* Task goal: For each line below with the word "outputs", write out a copy.

*** Task input Section Begins ***

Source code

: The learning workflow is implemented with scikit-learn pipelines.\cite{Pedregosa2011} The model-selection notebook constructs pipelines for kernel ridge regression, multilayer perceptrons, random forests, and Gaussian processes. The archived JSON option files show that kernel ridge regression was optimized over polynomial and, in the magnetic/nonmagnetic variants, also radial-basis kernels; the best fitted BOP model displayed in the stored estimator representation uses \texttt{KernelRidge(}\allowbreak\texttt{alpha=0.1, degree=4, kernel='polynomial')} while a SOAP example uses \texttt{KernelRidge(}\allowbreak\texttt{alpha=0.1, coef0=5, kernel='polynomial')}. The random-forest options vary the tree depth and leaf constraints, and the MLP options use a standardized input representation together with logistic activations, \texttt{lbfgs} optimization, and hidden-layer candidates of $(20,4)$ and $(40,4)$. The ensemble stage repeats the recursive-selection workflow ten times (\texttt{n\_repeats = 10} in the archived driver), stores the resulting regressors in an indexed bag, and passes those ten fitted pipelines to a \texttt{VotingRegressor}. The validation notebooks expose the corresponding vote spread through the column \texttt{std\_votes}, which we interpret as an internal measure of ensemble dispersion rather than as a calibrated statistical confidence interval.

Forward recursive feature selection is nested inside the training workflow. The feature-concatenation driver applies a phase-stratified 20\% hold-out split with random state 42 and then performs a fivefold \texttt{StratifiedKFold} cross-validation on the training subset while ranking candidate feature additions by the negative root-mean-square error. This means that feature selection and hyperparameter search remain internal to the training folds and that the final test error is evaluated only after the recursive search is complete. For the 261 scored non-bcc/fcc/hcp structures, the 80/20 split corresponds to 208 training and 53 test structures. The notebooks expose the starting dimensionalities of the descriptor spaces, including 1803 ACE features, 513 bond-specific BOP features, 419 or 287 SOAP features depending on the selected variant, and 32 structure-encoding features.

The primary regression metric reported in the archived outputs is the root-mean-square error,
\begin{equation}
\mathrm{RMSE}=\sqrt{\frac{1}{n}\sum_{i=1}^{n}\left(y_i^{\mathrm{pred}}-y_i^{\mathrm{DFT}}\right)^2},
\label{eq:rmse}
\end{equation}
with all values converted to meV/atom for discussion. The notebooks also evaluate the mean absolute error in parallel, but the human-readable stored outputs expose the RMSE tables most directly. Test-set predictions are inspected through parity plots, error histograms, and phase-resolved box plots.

*** Task input Section Ends ***

* Task output:
The primary regression metric reported in the archived outputs is the root-mean-square error,
with all values converted to meV/atom for discussion. The notebooks also evaluate the mean absolute error in parallel, but the human-readable stored outputs expose the RMSE tables most directly. Test-set predictions are inspected through parity plots, error histograms, and phase-resolved box plots.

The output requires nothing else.